Don't google: wikipedia is better strat point to a research:

http://en.wikipedia.org/wiki/Kool_aid#.22Drinking_the_Kool-Aid.22

"The term is derived from the 1978 cult suicide in Jonestown, Guyana. Jim Jones, the leader of the Peoples Temple, persuaded his followers to move to Jonestown. Late in the year he ordered his followers to commit suicide by drinking grape-flavored Flavor Aid laced with potassium cyanide. "

It's of course a joke - Python in fact IS the best language :-)

LaRoza

August 10th, 2008, 03:46 AM

Don't google: wikipedia is better strat point to a research:

http://en.wikipedia.org/wiki/Kool_aid#.22Drinking_the_Kool-Aid.22

Just googled it, wikipedia is first link.
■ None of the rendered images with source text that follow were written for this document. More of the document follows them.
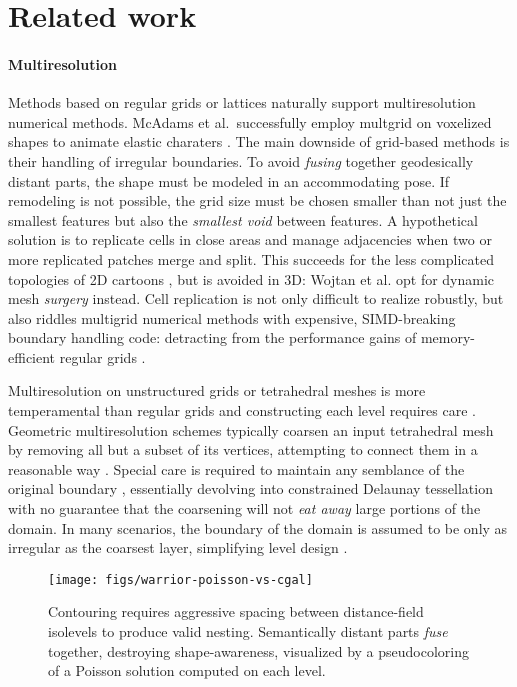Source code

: 
\section{Related work}
\label{sec:related}


\paragraph{Multiresolution}
%
Methods based on regular grids or lattices naturally support multiresolution numerical methods.
%
McAdams et al.\ successfully employ multgrid on voxelized shapes to animate
elastic charaters .
%
The main downside of grid-based methods is their handling of irregular
boundaries.
%
To avoid \emph{fusing} together geodesically distant parts, the
shape must be modeled in an accommodating pose. If remodeling is not
possible, the grid size must be chosen smaller than not just the smallest
features but also the \emph{smallest void} between features.
%
A hypothetical solution is to replicate cells in close areas and manage
adjacencies when two or more replicated patches merge and split.
%
This succeeds for the less complicated topologies of 2D cartoons
\cite{Sykora09}, but is avoided in 3D: Wojtan et al.
 opt for dynamic mesh \emph{surgery} instead.
%
Cell replication is not only difficult to realize robustly, but also riddles
multigrid numerical methods with expensive, SIMD-breaking boundary handling
code: detracting from the performance gains of memory-efficient regular grids
\cite{Demmel04}.

Multiresolution on unstructured grids or tetrahedral meshes is more
temperamental than regular grids and constructing each level requires care
\cite{fish1995efficient}.
%
Geometric multiresolution schemes typically coarsen an input tetrahedral mesh
by removing all but a subset of its vertices, attempting to connect them in a
reasonable way \cite{guillard1993,Adams:1999:PMS}. Special care is required to
maintain any semblance of the original boundary \cite{Brune:2011}, essentially
devolving into constrained Delaunay tessellation with no guarantee that the
coarsening will not \emph{eat away} large portions of the domain.
%
In many scenarios, the boundary of the domain is assumed to be only as
irregular as the coarsest layer, simplifying level design \cite{feng1997non}.

\begin{figure}[b]
  \texttt{[image: figs/warrior-poisson-vs-cgal]}
  \caption{Contouring requires aggressive spacing between distance-field
  isolevels to produce valid nesting. Semantically distant parts \emph{fuse}
  together, destroying shape-awareness, visualized by a pseudocoloring of a
  Poisson solution computed on each level.} 
  \label{fig:warrior-poisson}
\end{figure}

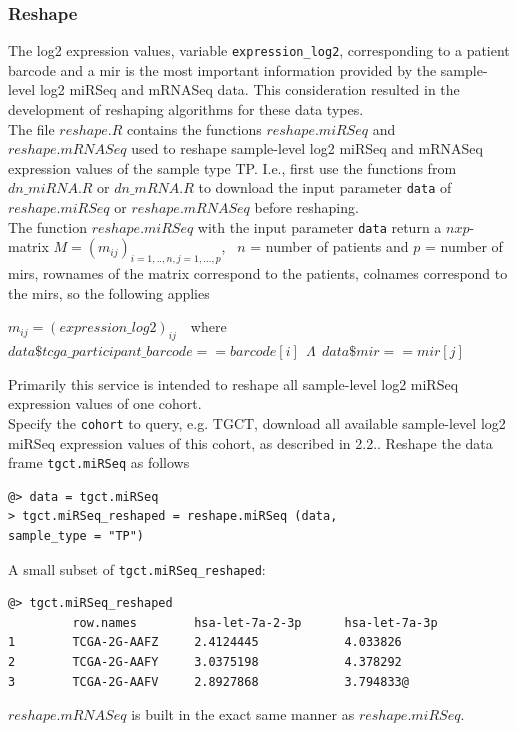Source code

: \documentclass{TechReport}
\begin{document}
\subsubsection{Reshape}
The log2 expression values, variable {\tt expression\_log2}, corresponding to a
patient barcode and a mir is the most important information provided by 
the sample-level log2 miRSeq and mRNASeq data. This consideration resulted in the
development of reshaping algorithms for these data types. \\
The file $reshape.R$ contains the functions $reshape.miRSeq$ and $reshape.mRNASeq$
used to reshape sample-level log2 miRSeq and mRNASeq 
expression values of the sample type TP. I.e., first use the functions from 
$dn\_miRNA.R$ or $dn\_mRNA.R$ to download the input parameter {\tt data}
of $reshape.miRSeq$ or $reshape.mRNASeq$ before reshaping. \\
The function $reshape.miRSeq$ with the input parameter {\tt data} return a
$nxp$-matrix $M = (m_{ij})_{i=1,..,n, j=1,...,p}$, \ $n$ = number of patients and 
$p$ = number of mirs, rownames of the matrix correspond to the patients, colnames
correspond to the mirs,  so the following applies
\begin{center}
$m_{ij}= (expression\_log2)_{ij}$\ \  where \\
$data\$tcga\_participant\_barcode==barcode[i]\ \  \Lambda\ \ data\$mir==mir[j] $
\end{center}
Primarily this service is intended to reshape all sample-level log2 miRSeq
expression values of one cohort. \\
Specify the {\tt cohort} to query, e.g. TGCT, download all available sample-level
log2 miRSeq expression values of this cohort, as described 
in 2.2..
Reshape the data frame {\tt tgct.miRSeq} as follows
\begin{lstlisting}[style=base]
@> data = tgct.miRSeq
> tgct.miRSeq_reshaped = reshape.miRSeq (data, 
sample_type = "TP")
\end{lstlisting}
A small subset of {\tt tgct.miRSeq\_reshaped}:
\begin{lstlisting}[style=base]
@> tgct.miRSeq_reshaped
         row.names        hsa-let-7a-2-3p      hsa-let-7a-3p
1        TCGA-2G-AAFZ     2.4124445            4.033826
2        TCGA-2G-AAFY     3.0375198            4.378292
3        TCGA-2G-AAFV     2.8927868            3.794833@
\end{lstlisting}
$reshape.mRNASeq$ is built in the exact same manner as $reshape.miRSeq$.
\end{document}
Sometimes I just use google knowing I will be getting wikipedia.

I also found another use for wikipedia, the Hindi version does automatic transliteration in the search and I can type and read Hindi without any special effort.

nvteighen

August 10th, 2008, 10:05 AM

Don't google: wikipedia is better strat point to a research:

http://en.wikipedia.org/wiki/Kool_aid#.22Drinking_the_Kool-Aid.22

"The term is derived from the 1978 cult suicide in Jonestown, Guyana. Jim Jones, the leader of the Peoples Temple, persuaded his followers to move to Jonestown. Late in the year he ordered his followers to commit suicide by drinking grape-flavored Flavor Aid laced with potassium cyanide. "

Yes, I've heard about that... though I didn't know how they suicided. A horrible story, of course.

It's of course a joke - Python in fact IS the best language :-)

My little experience on Python doesn't allow me to have a solid opinion on this.

LaRoza

August 10th, 2008, 10:22 AM

My little experience on Python doesn't allow me to have a solid opinion on this.

If only people in general were able to recognize things like this.